We've all seen the predictions: IDC, for example, forecasts a $8 billion global software-defined WAN (SD-WAN) market by 2021 -- an enticing figure that has led many telcos and cable companies to add SD-WAN to their portfolios in the last 12 months alone. The market is clearly confident of the technology's potential to help drive greater business agility.
However, before IT teams jump on the SD-WAN bandwagon, they need to take a long, hard look at their network performance expectations and vendor capabilities. A suitable strategy will include risk assessment and risk management planning with an eye on avoiding any potential cost issues or operational constraints.
Protecting Network Performance
Enterprises increasingly are using on-premises and cloud services in hybrid deployments to boost responsiveness. And to empower local branches further and boost DevOps' innovations, they've taken networks hybrid, too -- with many using a blend of MPLS, broadband, 4G, and public Wi-Fi connectivity. As a result of these different connectivity choices, however, maintaining network performance, locally and across the globe, can be a struggle, as can keeping costs from mushrooming. Analysts have warned that despite all the network investments in recent years, global businesses still have infrastructures with sub-par connectivity; core applications that can't respond adequately to volatile economic conditions; new branch connections in need of upkeep; and difficultly keeping up with increasingly mobilized users who move from device to device throughout their working days.

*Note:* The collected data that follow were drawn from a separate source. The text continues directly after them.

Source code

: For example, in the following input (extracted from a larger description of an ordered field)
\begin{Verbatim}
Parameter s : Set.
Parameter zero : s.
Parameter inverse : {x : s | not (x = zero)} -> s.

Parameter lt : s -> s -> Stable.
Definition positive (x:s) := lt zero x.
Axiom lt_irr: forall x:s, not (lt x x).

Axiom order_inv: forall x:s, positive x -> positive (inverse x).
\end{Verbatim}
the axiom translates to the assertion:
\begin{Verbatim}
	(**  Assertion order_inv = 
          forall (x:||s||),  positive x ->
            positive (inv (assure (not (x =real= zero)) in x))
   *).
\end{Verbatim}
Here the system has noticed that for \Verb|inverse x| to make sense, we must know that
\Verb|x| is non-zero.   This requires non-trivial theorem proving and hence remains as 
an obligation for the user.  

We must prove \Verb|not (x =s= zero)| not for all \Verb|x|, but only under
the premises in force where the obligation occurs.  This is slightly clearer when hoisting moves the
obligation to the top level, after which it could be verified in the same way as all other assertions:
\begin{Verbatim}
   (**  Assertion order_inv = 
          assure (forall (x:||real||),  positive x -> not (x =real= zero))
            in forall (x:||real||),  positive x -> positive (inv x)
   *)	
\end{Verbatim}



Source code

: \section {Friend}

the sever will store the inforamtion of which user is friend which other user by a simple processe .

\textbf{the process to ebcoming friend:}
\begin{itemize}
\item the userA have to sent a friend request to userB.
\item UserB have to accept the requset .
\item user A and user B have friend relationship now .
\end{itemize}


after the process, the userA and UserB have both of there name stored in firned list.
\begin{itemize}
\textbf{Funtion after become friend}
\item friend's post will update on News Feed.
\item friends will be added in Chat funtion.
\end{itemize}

Fortunately, SD-WAN promises better control of these scattered networks, sites, and applications. Layered over companies' existing connectivity solutions, SD-WAN abstracts applications and data from the underlying infrastructures. As a result, organizations using SD-WAN can better control global network performance. They can fine-tune and automate management from a central point, eliminating the need for network engineers to travel to or be located at branch offices to carry out manual network configurations.
Centralized control promises transformation of local branch capabilities. In particular, SD-WAN helps network managers make smarter decisions about the routes that data will take over the network, depending on business priorities for different applications. Enterprises can build in greater bandwidth for local offices or set up failover rules so traffic automatically switches to the next best available route and avoids downtime.
Using SD-WAN, networking teams can use cheaper connectivity options and improve application availability and business productivity, sending sensitive application traffic down high-grade routes such as MPLS while transporting less important material over cheaper routes. In addition, they can accelerate the set-up of new locations, and reduce the ongoing need for onsite maintenance.
Cost Assessment
Before rushing into an SD-WAN strategy, therefore, CIOs would be wise to seize the opportunity to assess other connectivity costs, such as enterprise-grade Internet, at the time of MPLS contract refreshes. While MPLS generally requires an organization to operate expensive edge hardware, usually to a carrier's term contract, SD-WAN flips the cost model to suit the service user, offering a low-cost commodity item with the intelligence or orchestration capabilities provided at the overlay level.
As such, SD-WAN is turning hybrid network cost equations on their head. Gartner, for example, recently estimated that a company with a traditional 250-branch WAN model could reduce three-year running costs of approximately $1.3 million to $453,000 through an SD-WAN deployment.
Carefully implemented, even in complex brownfield IT landscapes, the latest SD-WAN implementations are starting to provide new levels of network control and agility as well as boost the bottom line for performance while bringing order to network maintenance, support, and travel budgets. SD-WAN tools provide the opportunity, as Gartner puts it, for IT teams to align IT infrastructures with the businesses they serve; but planning for them also demands that they consider commercial and network priorities together and not in isolation.
To ensure effective SD-WAN planning and guard against network agility strategies placing possible constraints on the business, enterprises should take time to understand their innovation, future business model, infrastructure, and in-house resourcing needs. The need for caution naturally extends to selecting the right SD-WAN provider.